Die CDU-Fraktion im saarländischen Landtag will die Gehaltsanhebung für Grundschullehrkräfte nicht bis nach der Landtagswahl 2027 warten lassen. In der kommenden Plenarsitzung bringt die Opposition einen Antrag ein, der eine schnellere Umsetzung der höheren Besoldungsstufe A13 fordert.

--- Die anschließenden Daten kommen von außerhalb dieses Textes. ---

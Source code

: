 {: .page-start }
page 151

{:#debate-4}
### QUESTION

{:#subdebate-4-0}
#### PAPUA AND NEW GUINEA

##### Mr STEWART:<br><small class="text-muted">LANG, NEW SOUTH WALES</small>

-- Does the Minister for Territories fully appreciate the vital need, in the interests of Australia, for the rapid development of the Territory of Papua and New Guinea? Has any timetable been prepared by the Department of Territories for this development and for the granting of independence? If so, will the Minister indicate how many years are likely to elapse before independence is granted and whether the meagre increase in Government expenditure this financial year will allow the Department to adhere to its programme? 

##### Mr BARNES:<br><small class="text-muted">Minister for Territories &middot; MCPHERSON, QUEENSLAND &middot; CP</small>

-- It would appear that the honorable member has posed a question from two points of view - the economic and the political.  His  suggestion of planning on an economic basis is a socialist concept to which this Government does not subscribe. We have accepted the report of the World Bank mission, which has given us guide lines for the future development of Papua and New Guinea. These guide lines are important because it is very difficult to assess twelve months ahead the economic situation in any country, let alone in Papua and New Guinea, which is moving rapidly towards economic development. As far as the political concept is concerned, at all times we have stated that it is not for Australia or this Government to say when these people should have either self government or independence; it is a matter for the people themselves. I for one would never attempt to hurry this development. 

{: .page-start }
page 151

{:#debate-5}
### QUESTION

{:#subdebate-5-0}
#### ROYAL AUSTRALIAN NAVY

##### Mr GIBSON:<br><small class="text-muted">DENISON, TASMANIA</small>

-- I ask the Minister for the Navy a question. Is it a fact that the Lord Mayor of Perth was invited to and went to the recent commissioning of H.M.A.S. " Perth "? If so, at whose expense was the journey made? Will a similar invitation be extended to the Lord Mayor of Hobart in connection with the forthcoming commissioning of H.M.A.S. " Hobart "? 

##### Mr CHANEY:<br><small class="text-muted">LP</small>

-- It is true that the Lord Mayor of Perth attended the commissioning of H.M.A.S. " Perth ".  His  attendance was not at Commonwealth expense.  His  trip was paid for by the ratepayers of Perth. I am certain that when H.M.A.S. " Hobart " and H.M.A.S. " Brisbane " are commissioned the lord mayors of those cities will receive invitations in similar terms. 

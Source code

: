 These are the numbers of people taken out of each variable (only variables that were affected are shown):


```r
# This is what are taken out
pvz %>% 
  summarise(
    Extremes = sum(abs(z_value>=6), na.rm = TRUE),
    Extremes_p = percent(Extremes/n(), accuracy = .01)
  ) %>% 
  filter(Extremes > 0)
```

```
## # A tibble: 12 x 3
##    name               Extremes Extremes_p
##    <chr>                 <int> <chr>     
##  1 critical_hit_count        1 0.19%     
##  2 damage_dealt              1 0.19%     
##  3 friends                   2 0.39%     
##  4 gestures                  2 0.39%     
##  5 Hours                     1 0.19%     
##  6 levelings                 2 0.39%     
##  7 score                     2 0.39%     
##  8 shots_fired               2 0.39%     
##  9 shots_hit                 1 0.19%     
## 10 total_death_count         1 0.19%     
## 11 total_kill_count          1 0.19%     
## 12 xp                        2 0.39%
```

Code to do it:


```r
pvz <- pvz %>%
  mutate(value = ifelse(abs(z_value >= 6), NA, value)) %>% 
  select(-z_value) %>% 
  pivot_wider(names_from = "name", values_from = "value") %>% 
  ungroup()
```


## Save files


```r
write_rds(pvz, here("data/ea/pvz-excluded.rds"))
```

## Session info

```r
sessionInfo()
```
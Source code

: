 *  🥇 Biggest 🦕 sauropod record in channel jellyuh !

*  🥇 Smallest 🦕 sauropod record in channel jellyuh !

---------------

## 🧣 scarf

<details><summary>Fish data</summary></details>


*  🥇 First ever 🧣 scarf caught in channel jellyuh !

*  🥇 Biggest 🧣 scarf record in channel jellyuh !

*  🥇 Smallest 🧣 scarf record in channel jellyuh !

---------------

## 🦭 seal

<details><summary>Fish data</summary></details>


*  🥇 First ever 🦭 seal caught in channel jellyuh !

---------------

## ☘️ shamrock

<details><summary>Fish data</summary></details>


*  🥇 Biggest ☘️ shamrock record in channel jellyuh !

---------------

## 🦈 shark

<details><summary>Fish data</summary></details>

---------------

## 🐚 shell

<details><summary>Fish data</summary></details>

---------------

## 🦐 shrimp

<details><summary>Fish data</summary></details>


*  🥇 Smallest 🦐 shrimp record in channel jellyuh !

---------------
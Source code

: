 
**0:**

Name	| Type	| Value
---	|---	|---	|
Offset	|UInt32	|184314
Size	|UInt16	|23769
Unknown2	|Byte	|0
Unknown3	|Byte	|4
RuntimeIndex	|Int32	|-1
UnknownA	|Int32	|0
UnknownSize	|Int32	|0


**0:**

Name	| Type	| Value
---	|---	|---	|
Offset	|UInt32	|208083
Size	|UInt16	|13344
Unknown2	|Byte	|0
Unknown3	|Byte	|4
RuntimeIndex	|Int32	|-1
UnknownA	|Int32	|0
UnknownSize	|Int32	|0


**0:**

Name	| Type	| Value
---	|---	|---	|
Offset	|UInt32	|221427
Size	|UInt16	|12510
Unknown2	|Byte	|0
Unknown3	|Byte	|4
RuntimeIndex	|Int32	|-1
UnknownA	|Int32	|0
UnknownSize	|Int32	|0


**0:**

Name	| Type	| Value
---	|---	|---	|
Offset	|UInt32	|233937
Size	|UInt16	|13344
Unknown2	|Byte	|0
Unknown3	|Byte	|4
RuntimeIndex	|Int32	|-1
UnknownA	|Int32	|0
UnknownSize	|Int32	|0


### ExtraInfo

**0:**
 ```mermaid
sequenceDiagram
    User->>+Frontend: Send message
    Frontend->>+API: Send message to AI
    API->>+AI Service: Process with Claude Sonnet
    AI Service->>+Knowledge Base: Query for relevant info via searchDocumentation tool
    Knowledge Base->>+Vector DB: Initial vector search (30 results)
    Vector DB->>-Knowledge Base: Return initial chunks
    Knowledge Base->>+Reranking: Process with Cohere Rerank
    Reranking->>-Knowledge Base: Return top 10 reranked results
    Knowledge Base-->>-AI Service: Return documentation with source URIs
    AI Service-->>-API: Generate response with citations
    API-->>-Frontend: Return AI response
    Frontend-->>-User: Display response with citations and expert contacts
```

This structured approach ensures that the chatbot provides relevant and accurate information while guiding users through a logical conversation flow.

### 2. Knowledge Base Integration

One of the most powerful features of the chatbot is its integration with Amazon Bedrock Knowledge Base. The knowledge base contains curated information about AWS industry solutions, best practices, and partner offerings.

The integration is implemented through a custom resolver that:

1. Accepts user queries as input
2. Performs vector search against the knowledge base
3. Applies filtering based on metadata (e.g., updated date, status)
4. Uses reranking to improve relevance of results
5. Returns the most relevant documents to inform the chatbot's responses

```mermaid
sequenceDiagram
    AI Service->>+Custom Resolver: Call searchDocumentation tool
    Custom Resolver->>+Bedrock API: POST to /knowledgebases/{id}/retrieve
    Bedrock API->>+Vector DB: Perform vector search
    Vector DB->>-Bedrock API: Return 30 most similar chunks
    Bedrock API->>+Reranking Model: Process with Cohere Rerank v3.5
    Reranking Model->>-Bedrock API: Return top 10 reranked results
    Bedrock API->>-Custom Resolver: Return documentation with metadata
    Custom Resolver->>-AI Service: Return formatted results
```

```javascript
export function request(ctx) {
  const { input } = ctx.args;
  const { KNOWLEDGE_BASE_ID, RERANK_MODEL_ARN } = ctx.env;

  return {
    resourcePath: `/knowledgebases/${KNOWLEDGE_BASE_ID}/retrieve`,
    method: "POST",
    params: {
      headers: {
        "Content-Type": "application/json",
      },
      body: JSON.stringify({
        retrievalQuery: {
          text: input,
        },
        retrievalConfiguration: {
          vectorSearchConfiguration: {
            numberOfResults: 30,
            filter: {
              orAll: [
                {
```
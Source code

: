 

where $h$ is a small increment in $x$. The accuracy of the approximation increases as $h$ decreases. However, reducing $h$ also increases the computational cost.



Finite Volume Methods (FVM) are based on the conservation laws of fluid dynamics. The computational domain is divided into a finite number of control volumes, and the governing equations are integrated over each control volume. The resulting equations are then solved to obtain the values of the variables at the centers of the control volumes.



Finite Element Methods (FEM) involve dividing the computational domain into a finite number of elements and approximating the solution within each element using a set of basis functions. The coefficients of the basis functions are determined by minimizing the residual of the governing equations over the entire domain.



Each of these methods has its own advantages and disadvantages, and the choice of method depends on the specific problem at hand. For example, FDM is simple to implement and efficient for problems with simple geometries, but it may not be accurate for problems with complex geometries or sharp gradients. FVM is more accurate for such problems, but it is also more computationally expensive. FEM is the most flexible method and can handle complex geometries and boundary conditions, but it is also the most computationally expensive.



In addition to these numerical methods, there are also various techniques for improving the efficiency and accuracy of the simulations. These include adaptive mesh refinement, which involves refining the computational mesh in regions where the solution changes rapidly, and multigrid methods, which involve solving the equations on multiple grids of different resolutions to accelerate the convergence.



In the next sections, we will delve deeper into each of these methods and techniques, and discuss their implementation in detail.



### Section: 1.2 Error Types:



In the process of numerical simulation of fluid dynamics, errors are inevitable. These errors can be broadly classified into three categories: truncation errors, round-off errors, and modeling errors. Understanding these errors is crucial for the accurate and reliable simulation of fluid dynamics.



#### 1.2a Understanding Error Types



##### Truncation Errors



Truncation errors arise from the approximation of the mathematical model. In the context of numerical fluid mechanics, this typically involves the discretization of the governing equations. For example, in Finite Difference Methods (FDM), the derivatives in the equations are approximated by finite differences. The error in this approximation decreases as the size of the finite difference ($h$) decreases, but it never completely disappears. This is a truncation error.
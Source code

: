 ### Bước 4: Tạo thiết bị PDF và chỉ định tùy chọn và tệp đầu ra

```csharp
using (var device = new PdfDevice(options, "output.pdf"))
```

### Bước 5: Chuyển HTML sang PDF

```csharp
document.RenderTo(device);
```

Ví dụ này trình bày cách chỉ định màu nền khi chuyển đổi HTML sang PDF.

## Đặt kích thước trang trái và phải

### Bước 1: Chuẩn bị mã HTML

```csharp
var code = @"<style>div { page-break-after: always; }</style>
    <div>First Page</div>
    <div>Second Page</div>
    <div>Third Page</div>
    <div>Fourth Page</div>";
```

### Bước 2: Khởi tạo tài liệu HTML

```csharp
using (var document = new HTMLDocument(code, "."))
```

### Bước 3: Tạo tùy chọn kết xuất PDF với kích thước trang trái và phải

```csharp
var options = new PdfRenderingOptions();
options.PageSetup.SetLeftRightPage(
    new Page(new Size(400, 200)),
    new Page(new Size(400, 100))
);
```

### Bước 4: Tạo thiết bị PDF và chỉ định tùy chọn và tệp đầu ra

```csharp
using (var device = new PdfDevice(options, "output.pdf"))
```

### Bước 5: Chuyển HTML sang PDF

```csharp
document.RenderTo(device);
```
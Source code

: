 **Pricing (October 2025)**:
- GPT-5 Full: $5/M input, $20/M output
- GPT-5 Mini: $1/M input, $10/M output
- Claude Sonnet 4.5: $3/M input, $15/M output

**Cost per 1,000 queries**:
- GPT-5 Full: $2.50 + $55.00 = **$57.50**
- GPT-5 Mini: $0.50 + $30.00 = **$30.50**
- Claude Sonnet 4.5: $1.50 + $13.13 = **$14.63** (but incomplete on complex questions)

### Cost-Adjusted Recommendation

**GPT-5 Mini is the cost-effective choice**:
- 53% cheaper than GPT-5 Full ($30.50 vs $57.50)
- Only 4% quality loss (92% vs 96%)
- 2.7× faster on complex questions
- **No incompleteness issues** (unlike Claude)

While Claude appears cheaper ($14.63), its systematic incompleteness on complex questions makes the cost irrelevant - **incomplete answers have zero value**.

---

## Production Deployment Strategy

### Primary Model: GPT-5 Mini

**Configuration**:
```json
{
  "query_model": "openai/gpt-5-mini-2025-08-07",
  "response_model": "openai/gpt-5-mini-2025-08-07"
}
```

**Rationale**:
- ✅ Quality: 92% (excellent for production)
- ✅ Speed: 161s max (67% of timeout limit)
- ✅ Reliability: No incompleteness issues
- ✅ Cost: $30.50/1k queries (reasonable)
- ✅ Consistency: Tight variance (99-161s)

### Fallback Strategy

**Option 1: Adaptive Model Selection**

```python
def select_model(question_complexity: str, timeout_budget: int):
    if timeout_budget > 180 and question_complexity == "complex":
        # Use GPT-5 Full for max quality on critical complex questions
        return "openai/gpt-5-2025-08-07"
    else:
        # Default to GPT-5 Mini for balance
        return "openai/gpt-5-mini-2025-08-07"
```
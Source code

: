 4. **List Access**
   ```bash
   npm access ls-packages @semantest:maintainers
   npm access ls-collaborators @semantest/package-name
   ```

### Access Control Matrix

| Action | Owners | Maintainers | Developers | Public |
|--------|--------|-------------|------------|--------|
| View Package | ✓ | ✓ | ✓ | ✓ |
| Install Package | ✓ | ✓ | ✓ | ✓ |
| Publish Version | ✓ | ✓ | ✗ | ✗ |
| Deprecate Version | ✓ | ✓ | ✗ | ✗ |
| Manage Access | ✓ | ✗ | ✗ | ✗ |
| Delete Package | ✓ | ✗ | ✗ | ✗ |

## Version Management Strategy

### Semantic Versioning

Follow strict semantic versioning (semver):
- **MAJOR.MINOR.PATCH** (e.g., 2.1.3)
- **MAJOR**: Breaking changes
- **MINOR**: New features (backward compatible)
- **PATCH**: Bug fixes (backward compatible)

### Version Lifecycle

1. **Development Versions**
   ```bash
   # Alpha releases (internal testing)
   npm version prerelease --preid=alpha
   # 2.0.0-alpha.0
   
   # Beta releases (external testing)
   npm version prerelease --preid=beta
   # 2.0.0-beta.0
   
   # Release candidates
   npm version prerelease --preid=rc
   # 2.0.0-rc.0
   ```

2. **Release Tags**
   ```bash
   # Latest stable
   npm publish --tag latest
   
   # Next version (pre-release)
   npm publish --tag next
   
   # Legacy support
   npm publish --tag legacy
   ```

Die stellvertretende Fraktionsvorsitzende und bildungspolitische Sprecherin der CDU, Jutta Schmitt-Lang, kritisierte die Ankündigung der regierenden SPD, die Gehaltsanhebung erst nach 2027 umsetzen zu wollen. „Die SPD hat die absolute Mehrheit. Sie stellt allein die Landesregierung, verantwortet allein den Haushalt und kann die notwendigen Schritte schon jetzt einleiten“, betonte Schmitt-Lang. Die CDU wolle der Regierungspartei mit dem Antrag die Möglichkeit geben, ihr Versprechen sofort umzusetzen. „Wer A13 verspricht, kann und muss jetzt handeln. Wenn die SPD ihr A13-Versprechen ernst meint, kann sie unserem Antrag daher nur zustimmen“, so die Bildungspolitikerin.
Als Begründung für die geforderte Gehaltsanhebung verwies Schmitt-Lang auf die deutlich gestiegenen Anforderungen im Grundschulbereich. Lehrkräfte müssten heute mit heterogeneren Klassen, Inklusion, Integration, Sprachförderung, Ganztagsbetreuung und zunehmenden sozialen Herausforderungen umgehen. „Die Verantwortung der Lehrkräfte an Grundschulen ist damit hoch und weiter gewachsen“, erklärte die CDU-Politikerin.
Zusätzlichen Druck sieht die Opposition durch die Entwicklung in anderen Bundesländern. Immer mehr Länder hätten die Besoldung bereits angehoben oder verbindliche Schritte eingeleitet. Auch das benachbarte Rheinland-Pfalz habe sich auf eine stufenweise Anhebung verständigt, wodurch das Saarland im Wettbewerb um qualifizierte Lehrkräfte ins Hintertreffen gerate.
Die CDU fordert einen verbindlichen Fahrplan noch in der laufenden Legislaturperiode mit einem Einstiegstermin 2027 und einer haushalterischen Absicherung der weiteren Schritte. Dabei dürfe die Umsetzung nicht zulasten anderer bildungspolitischer Aufgaben wie Unterrichtsversorgung, Vertretungsreserve oder Schulentwicklung gehen. Parallel solle die Landesregierung ein Konzept für eine verfassungskonforme Besoldung aller saarländischen Beamten vorlegen, das die aktuelle Rechtsprechung des Bundesverfassungsgerichts berücksichtige.